Frequently asked questions

What is a long call on IT?
A long call on IT is the long call strategy applied to IT (stock). The strategy is structurally bullish: A long call buys upside exposure with a fixed maximum loss equal to the premium paid; profit accrues if the underlying closes above the strike plus premium at expiration. With IT stock trading near $145.80, the strikes shown on this page are snapped to the nearest listed IT chain strike and the premiums come straight from the end-of-day bid/ask midpoint.
How are IT long call max profit and max loss calculated?

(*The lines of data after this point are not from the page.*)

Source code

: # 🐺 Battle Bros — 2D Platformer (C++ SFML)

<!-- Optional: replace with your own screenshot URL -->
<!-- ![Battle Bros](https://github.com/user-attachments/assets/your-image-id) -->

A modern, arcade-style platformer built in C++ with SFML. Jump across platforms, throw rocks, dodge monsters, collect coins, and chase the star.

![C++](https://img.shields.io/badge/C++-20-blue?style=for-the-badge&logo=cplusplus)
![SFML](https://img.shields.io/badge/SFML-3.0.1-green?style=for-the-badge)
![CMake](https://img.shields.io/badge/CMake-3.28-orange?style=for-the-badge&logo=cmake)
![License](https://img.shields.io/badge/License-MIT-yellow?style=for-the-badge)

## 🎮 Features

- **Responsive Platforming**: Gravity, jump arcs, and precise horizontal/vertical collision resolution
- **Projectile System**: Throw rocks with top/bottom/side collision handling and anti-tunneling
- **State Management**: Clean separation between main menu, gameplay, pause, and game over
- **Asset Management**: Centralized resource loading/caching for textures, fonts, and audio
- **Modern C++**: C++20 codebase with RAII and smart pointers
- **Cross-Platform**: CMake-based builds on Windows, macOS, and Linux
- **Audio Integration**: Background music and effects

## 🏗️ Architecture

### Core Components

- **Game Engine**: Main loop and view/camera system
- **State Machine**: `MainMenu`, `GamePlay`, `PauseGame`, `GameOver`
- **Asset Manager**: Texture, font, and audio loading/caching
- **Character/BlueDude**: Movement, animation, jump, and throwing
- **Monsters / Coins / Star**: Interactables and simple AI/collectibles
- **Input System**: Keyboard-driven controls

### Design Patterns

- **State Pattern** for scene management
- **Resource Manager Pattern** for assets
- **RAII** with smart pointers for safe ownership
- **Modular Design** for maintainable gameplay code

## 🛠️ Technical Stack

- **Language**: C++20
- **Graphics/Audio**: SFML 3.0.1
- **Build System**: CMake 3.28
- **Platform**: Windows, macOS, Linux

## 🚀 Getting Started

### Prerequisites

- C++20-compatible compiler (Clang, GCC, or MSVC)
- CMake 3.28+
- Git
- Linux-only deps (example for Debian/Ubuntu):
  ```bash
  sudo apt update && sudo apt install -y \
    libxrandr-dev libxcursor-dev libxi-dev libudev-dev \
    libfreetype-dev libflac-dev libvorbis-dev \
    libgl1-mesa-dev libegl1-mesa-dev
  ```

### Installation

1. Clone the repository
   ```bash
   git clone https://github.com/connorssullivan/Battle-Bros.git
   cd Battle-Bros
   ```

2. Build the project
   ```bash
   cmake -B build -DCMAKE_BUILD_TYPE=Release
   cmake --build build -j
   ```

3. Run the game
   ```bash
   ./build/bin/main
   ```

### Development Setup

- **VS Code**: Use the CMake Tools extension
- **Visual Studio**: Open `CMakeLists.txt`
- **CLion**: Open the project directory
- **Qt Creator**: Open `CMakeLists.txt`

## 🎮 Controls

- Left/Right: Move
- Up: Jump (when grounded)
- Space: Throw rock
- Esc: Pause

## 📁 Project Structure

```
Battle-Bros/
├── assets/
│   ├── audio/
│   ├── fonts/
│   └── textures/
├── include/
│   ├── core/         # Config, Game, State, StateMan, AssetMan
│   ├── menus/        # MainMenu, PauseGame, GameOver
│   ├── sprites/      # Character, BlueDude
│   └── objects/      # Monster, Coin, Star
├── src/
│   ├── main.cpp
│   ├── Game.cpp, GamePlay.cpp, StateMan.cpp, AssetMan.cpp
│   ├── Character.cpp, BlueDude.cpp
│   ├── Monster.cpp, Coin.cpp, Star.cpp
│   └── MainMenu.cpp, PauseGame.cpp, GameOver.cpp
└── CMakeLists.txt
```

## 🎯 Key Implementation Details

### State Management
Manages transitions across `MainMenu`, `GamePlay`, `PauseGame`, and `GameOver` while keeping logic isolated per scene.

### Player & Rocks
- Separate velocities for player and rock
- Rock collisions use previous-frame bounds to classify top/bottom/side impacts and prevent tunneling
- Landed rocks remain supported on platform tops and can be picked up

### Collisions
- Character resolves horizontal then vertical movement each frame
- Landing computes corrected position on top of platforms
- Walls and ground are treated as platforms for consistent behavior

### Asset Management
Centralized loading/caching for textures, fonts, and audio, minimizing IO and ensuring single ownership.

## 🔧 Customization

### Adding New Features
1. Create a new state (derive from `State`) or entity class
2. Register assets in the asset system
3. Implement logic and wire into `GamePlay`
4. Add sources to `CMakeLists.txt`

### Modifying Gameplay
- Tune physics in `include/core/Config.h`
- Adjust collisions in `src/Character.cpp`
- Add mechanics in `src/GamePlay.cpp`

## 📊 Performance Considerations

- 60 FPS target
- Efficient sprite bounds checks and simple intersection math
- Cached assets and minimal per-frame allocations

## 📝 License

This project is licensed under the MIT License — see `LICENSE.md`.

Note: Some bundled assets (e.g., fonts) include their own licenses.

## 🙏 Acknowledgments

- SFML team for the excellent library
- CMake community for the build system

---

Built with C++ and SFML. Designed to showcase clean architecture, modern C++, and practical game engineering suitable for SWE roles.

Max profit is unbounded; max loss equals the premium paid times 100. Breakeven is strike plus premium. For the IT long call priced from the end-of-day chain at a 30-day expiry (ATM IV 48.70%), the computed maximum profit is unbounded per contract and the computed maximum loss is -$890.00 per contract. Live intraday quotes will differ as the chain moves through the trading session.
What is the breakeven for a IT long call?
The breakeven for the IT long call priced on this page is roughly $153.90 at expiration, derived from end-of-day chain premiums. Breakeven is the underlying price at which the strategy's P&L crosses zero ignoring transaction costs and assignment risk. The current IT market-implied 1-standard-deviation expected move is approximately 13.96%; if the move sits well outside the breakeven distance, the structure's risk-reward becomes correspondingly tighter.
When should you consider a long call on IT?
Long calls on IT express a bullish thesis with defined risk; traders use them ahead of IT catalysts (earnings, product launches, macro events) when the expected upside justifies the premium and theta decay.
How does current IT implied volatility affect this long call?
IT ATM IV is at 48.70% with IV rank near 36.29%, which is mid-range against its 1-year history. Strategy selection depends more on directional thesis and expected move than on a strong IV signal.